BEGIN DATA PROVIDED

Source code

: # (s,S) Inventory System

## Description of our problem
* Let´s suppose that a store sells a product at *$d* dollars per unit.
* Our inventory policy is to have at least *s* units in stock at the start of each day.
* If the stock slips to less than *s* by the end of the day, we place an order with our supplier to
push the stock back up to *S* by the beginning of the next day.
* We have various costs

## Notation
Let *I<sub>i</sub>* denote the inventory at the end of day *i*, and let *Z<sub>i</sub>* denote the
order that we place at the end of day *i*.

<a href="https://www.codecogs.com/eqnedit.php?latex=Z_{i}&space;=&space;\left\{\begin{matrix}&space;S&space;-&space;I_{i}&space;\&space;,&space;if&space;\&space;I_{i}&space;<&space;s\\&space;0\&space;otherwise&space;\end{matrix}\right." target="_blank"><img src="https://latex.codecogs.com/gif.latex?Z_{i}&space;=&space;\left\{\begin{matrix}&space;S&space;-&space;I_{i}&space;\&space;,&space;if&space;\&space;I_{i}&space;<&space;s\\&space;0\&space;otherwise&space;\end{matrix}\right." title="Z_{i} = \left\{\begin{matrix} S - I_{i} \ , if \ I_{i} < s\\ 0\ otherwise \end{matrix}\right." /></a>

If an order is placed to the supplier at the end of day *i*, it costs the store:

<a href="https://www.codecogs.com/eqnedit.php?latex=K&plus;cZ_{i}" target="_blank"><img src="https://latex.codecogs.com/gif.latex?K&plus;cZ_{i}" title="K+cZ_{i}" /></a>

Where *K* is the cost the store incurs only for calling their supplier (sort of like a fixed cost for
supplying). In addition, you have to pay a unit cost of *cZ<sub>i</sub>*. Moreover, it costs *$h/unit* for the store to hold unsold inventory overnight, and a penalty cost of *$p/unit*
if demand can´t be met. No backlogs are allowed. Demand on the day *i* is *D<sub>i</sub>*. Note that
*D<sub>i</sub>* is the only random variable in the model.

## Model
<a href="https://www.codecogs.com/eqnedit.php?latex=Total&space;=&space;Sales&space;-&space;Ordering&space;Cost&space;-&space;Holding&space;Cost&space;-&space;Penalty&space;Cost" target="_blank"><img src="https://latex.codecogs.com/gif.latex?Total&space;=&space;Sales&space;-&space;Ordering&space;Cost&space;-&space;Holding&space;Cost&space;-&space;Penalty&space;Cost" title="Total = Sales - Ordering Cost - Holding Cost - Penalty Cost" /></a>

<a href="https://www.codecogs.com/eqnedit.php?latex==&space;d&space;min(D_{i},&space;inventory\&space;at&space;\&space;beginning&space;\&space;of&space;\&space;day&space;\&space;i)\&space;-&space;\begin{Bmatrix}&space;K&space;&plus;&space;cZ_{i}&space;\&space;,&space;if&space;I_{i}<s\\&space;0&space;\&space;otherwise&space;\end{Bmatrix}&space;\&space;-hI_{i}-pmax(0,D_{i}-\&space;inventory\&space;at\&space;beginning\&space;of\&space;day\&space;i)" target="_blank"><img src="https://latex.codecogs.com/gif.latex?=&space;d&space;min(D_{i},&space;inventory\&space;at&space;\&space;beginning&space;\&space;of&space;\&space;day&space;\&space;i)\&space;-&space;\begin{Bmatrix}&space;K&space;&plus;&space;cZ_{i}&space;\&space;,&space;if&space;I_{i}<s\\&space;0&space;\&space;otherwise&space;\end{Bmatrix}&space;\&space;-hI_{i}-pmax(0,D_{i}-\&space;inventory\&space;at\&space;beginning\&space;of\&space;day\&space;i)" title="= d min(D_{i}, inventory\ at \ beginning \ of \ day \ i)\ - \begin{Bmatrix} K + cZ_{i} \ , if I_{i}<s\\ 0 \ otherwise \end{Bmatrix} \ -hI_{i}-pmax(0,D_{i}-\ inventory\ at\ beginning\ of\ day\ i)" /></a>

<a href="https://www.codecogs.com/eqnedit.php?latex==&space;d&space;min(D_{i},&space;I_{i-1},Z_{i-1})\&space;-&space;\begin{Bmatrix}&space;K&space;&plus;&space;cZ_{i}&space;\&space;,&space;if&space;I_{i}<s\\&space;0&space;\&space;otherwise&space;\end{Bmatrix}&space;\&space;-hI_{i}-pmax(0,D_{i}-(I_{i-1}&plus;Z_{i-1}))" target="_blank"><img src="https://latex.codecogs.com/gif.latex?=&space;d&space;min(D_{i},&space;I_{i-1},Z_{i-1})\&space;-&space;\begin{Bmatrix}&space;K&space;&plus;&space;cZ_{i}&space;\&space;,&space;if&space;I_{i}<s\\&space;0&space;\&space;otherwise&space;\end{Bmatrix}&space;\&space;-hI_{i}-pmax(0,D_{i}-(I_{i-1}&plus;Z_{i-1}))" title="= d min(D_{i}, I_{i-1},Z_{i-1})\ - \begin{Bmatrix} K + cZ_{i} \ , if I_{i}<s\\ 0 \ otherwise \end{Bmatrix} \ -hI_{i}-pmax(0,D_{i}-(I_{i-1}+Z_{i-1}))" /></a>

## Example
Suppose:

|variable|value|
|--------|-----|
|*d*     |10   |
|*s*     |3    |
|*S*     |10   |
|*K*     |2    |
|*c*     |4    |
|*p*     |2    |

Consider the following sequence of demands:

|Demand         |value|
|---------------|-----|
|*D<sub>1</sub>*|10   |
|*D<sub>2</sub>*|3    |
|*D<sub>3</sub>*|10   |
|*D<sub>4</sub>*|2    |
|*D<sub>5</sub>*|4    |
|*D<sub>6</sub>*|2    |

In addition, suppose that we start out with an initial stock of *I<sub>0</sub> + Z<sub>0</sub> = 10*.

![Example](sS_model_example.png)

END DATA PROVIDED

ASSIGNMENT: In the records, which lines use the word "variable"? Report them.

COMPLETED TASK:
*D<sub>i</sub>* is the only random variable in the model.
|variable|value|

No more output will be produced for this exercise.